── Information provided ──

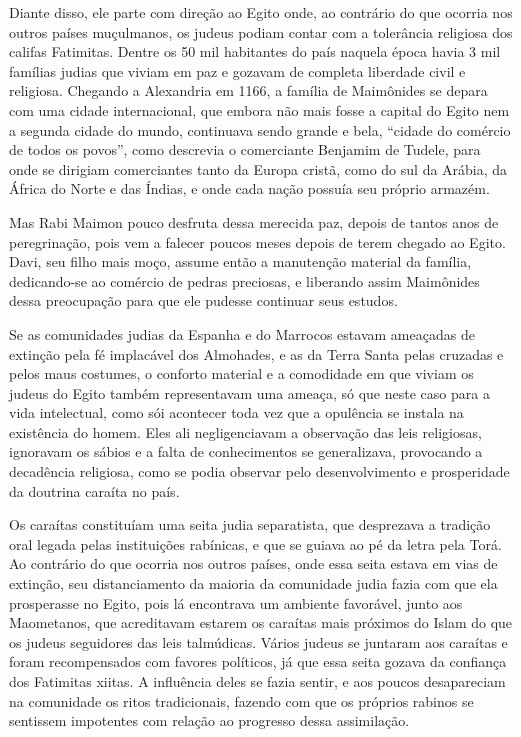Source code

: Diante disso, ele parte com direção ao Egito onde, ao contrário do que
ocorria nos outros países muçulmanos, os judeus podiam contar com a
tolerância religiosa dos califas Fatimitas. Dentre os 50 mil habitantes
do país naquela época havia 3 mil famílias judias que viviam em paz e
gozavam de completa liberdade civil e religiosa. Chegando a Alexandria
em 1166, a família de Maimônides se depara com uma cidade internacional,
que embora não mais fosse a capital do Egito nem a segunda cidade do
mundo, continuava sendo grande e bela, ``cidade do comércio de todos os
povos'', como descrevia o comerciante Benjamim de Tudele, para onde se
dirigiam comerciantes tanto da Europa cristã, como do sul da Arábia, da
África do Norte e das Índias, e onde cada nação possuía seu próprio
armazém.

Mas Rabi Maimon pouco desfruta dessa merecida paz, depois de tantos
anos de peregrinação, pois vem a falecer poucos meses depois de terem
chegado ao Egito. Davi, seu filho mais moço, assume então a manutenção
material da família, dedicando-se ao comércio de pedras preciosas, e
liberando assim Maimônides dessa preocupação para que ele pudesse
continuar seus estudos.

Se as comunidades judias da Espanha e do Marrocos estavam ameaçadas de
extinção pela fé implacável dos Almohades, e as da Terra Santa pelas
cruzadas e pelos maus costumes, o conforto material e a comodidade em
que viviam os judeus do Egito também representavam uma ameaça, só que
neste caso para a vida intelectual, como sói acontecer toda vez que a
opulência se instala na existência do homem. Eles ali negligenciavam a
observação das leis religiosas, ignoravam os sábios e a falta de
conhecimentos se generalizava, provocando a decadência religiosa, como
se podia observar pelo desenvolvimento e prosperidade da doutrina
caraíta no país.

Os caraítas constituíam uma seita judia separatista, que desprezava a
tradição oral legada pelas instituições rabínicas, e que se guiava ao pé
da letra pela Torá. Ao contrário do que ocorria nos outros
países, onde essa seita estava em vias de extinção, seu distanciamento
da maioria da comunidade judia fazia com que ela prosperasse no Egito, pois lá encontrava um ambiente
favorável, junto aos Maometanos, que acreditavam estarem os caraítas
mais próximos do Islam do que os judeus seguidores das leis talmúdicas.
Vários judeus se juntaram aos caraítas e foram recompensados com favores
políticos, já que essa seita gozava da confiança dos Fatimitas xiitas. A
influência deles se fazia sentir, e aos poucos desapareciam na
comunidade os ritos tradicionais, fazendo com que os próprios rabinos
se sentissem impotentes com relação ao progresso dessa assimilação.

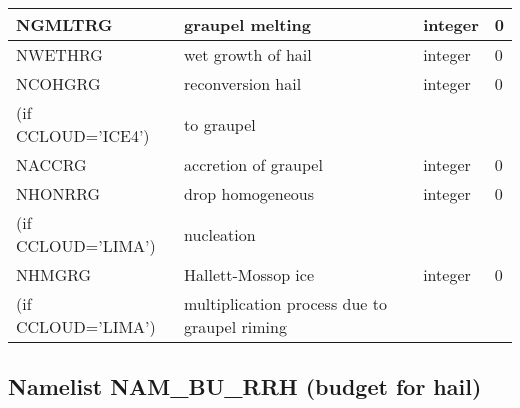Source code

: \begin{center}
\begin{tabular} {|p{8cm}|p{4cm}|>{\centering}p{1.5cm}|p{1.5cm}<{\centering}|}
NGMLTRG  & graupel melting  & integer  &  0 \index{NGMLTRG!\innam{NAM\_BU\_RRG}}\\\hline
NWETHRG  & wet growth of hail & integer  &  0 \index{NWETHRG!\innam{NAM\_BU\_RRG}}\\\hline
NCOHGRG  & reconversion hail & integer  &  0 \index{NCOHGRG!\innam{NAM\_BU\_RRG}}\\
(if CCLOUD='ICE4') & to graupel  &   &  \\\hline
NACCRG  & accretion of graupel & integer  &  0 \index{NACCRG!\innam{NAM\_BU\_RRG}}\\\hline
NHONRRG  & drop homogeneous  & integer  &  0 \index{NHONRRG!\innam{NAM\_BU\_RRG}}\\
(if CCLOUD='LIMA') &nucleation  &   &  \\\hline
NHMGRG  & Hallett-Mossop ice  & integer  &  0 \index{NHMGRG!\innam{NAM\_BU\_RRG}}\\
(if CCLOUD='LIMA') & multiplication process due to graupel riming  &   &  \\\hline
\end{tabular}
\end{center}

\newpage
\subsection{Namelist NAM\_BU\_RRH (budget for hail)}

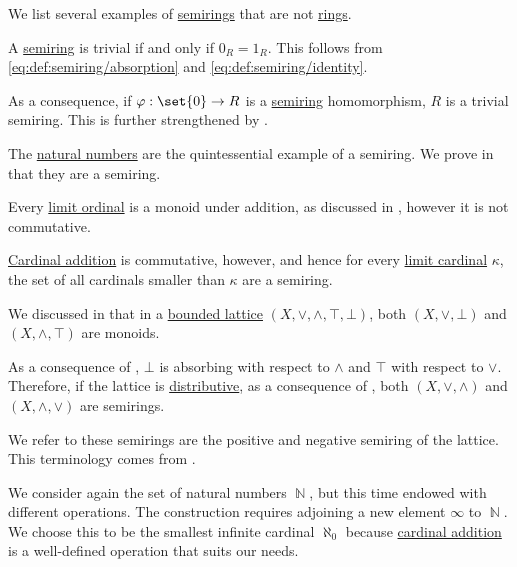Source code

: \begin{example}\label{ex:def:semiring}
  We list several examples of \hyperref[def:semiring]{semirings} that are not \hyperref[def:ring]{rings}.

  \begin{thmenum}
     A \hyperref[def:semiring/homomorphism]{semiring} is trivial if and only if \( 0_R = 1_R \). This follows from \eqref{eq:def:semiring/absorption} and \eqref{eq:def:semiring/identity}.

    As a consequence, if \( \varphi: \set{ 0 } \to R \) is a \hyperref[def:semiring/homomorphism]{semiring} homomorphism, \( R \) is a trivial semiring. This is further strengthened by .

     The \hyperref[def:set_of_natural_numbers]{natural numbers} are the quintessential example of a semiring. We prove in  that they are a semiring.

     Every \hyperref[def:successor_and_limit_ordinal]{limit ordinal} is a monoid under addition, as discussed in , however it is not commutative.

    \hyperref[def:cardinal_arithmetic/addition]{Cardinal addition} is commutative, however, and hence for every \hyperref[def:successor_and_limit_cardinal/weak_limit]{limit cardinal} \( \kappa \), the set of all cardinals smaller than \( \kappa \) are a semiring.

     We discussed in  that in a \hyperref[def:semilattice/bounded]{bounded lattice} \( (X, \vee, \wedge, \top, \bot) \), both \( (X, \vee, \bot) \) and \( (X, \wedge, \top) \) are monoids.

    As a consequence of , \( \bot \) is absorbing with respect to \( \wedge \) and \( \top \) with respect to \( \vee \). Therefore, if the lattice is \hyperref[def:semilattice/distributive_lattice]{distributive}, as a consequence of , both \( (X, \vee, \wedge) \) and \( (X, \wedge, \vee) \) are semirings.

    We refer to these semirings are the positive and negative semiring of the lattice. This terminology comes from .

     We consider again the set of natural numbers \( \BbbN \), but this time endowed with different operations. The construction requires adjoining a new element \( \infty \) to \( \BbbN \). We choose this to be the smallest infinite cardinal \hyperref[def:aleph_hierarchy]{\( \aleph_0 \)} because \hyperref[def:cardinal_arithmetic/addition]{cardinal addition} is a well-defined operation that suits our needs.


\end{thmenum}
\end{example}
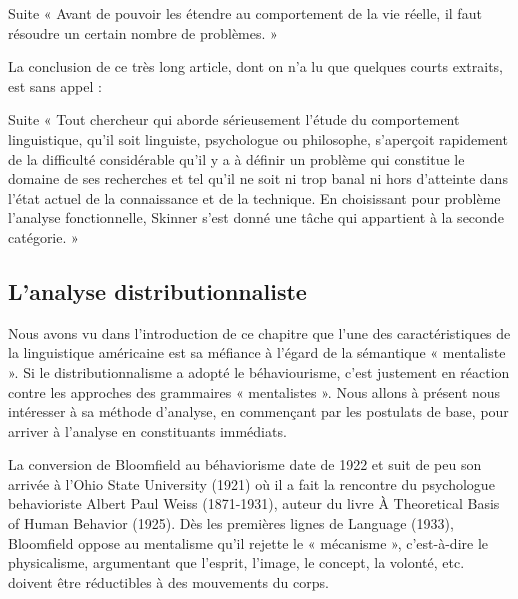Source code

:\begin{lecture}{Suite}
« Avant de pouvoir les étendre au comportement de la vie réelle, il faut résoudre un certain nombre de problèmes. »
\end{lecture}

La conclusion de ce très long article, dont on n’a lu que quelques courts extraits, est sans appel :\par

\begin{lecture}{Suite}
« Tout chercheur qui aborde sérieusement l’étude du comportement linguistique, qu’il soit linguiste, psychologue ou philosophe, s’aperçoit rapidement de la difficulté considérable qu’il y a à définir un problème qui constitue le domaine de ses recherches et tel qu’il ne soit ni trop banal ni hors d’atteinte dans l’état actuel de la connaissance et de la technique. En choisissant pour problème l’analyse fonctionnelle, Skinner s’est donné une tâche qui appartient à la seconde catégorie. »
\end{lecture}


\subsection{L'analyse distributionnaliste}
Nous avons vu dans l'introduction de ce chapitre que l’une des caractéristiques de la linguistique américaine est sa méfiance à l’égard de la sémantique « mentaliste ». Si le distributionnalisme a adopté le béhaviourisme, c’est justement en réaction contre les approches des grammaires « mentalistes ». Nous allons à présent nous intéresser à sa méthode d’analyse, en commençant par les postulats de base, pour arriver à l’analyse en constituants immédiats.\par

La conversion de Bloomfield au béhaviorisme date de 1922 et suit de peu son arrivée à l'Ohio State University (1921) où il a fait la rencontre du psychologue behavioriste Albert Paul Weiss (1871-1931), auteur du livre À Theoretical Basis of Human Behavior (1925). Dès les premières lignes de Language (1933), Bloomfield oppose au mentalisme qu’il rejette le « mécanisme », c’est-à-dire le physicalisme, argumentant que l’esprit, l’image, le concept, la volonté, etc. doivent être réductibles à des mouvements du corps.\par


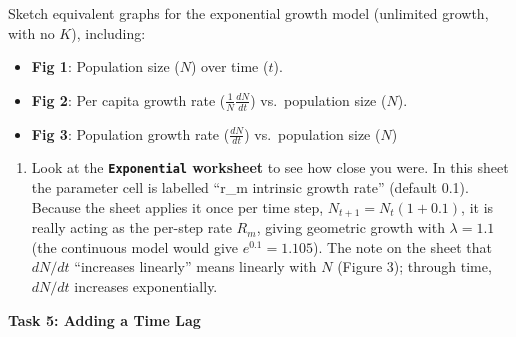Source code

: \documentclass[
  a4paper]{book}
\providecommand{\tightlist}{%
  \setlength{\itemsep}{0pt}\setlength{\parskip}{0pt}}
\begin{document}
Sketch equivalent graphs for the exponential growth model (unlimited growth, with no \(K\)), including:

\begin{itemize}
\tightlist
\item
  \textbf{Fig 1}: Population size (\(N\)) over time (\(t\)).
\item
  \textbf{Fig 2}: Per capita growth rate (\(\frac{1}{N} \frac{dN}{dt}\)) vs.~population size (\(N\)).
\item
  \textbf{Fig 3}: Population growth rate (\(\frac{dN}{dt}\)) vs.~population size (\(N\))
\end{itemize}

\begin{enumerate}
\def\labelenumi{\arabic{enumi}.}
\setcounter{enumi}{1}
\tightlist
\item
  Look at the \textbf{\texttt{Exponential} worksheet} to see how close you were. In this sheet the parameter cell is labelled ``r\_m intrinsic growth rate'' (default 0.1). Because the sheet applies it once per time step, \(N_{t+1} = N_t(1 + 0.1)\), it is really acting as the per-step rate \(R_m\), giving geometric growth with \(\lambda = 1.1\) (the continuous model would give \(e^{0.1} = 1.105\)). The note on the sheet that \(dN/dt\) ``increases linearly'' means linearly with \(N\) (Figure 3); through time, \(dN/dt\) increases exponentially.
\end{enumerate}

\textbf{Task 5: Adding a Time Lag}
\end{document}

───

Directions for this task: For this exercise, return exactly the lines above from the line with "extinção pela fé" through the line with "reconversion hail &", both included. Do not copy the pictures.

Answer box:
extinção pela fé implacável dos Almohades, e as da Terra Santa pelas
cruzadas e pelos maus costumes, o conforto material e a comodidade em
que viviam os judeus do Egito também representavam uma ameaça, só que
neste caso para a vida intelectual, como sói acontecer toda vez que a
opulência se instala na existência do homem. Eles ali negligenciavam a
observação das leis religiosas, ignoravam os sábios e a falta de
conhecimentos se generalizava, provocando a decadência religiosa, como
se podia observar pelo desenvolvimento e prosperidade da doutrina
caraíta no país.

Os caraítas constituíam uma seita judia separatista, que desprezava a
tradição oral legada pelas instituições rabínicas, e que se guiava ao pé
da letra pela Torá. Ao contrário do que ocorria nos outros
países, onde essa seita estava em vias de extinção, seu distanciamento
da maioria da comunidade judia fazia com que ela prosperasse no Egito, pois lá encontrava um ambiente
favorável, junto aos Maometanos, que acreditavam estarem os caraítas
mais próximos do Islam do que os judeus seguidores das leis talmúdicas.
Vários judeus se juntaram aos caraítas e foram recompensados com favores
políticos, já que essa seita gozava da confiança dos Fatimitas xiitas. A
influência deles se fazia sentir, e aos poucos desapareciam na
comunidade os ritos tradicionais, fazendo com que os próprios rabinos
se sentissem impotentes com relação ao progresso dessa assimilação.

Source code

: \begin{center}
\begin{tabular} {|p{8cm}|p{4cm}|>{\centering}p{1.5cm}|p{1.5cm}<{\centering}|}
NGMLTRG  & graupel melting  & integer  &  0 \index{NGMLTRG!\innam{NAM\_BU\_RRG}}\\\hline
NWETHRG  & wet growth of hail & integer  &  0 \index{NWETHRG!\innam{NAM\_BU\_RRG}}\\\hline
NCOHGRG  & reconversion hail & integer  &  0 \index{NCOHGRG!\innam{NAM\_BU\_RRG}}\\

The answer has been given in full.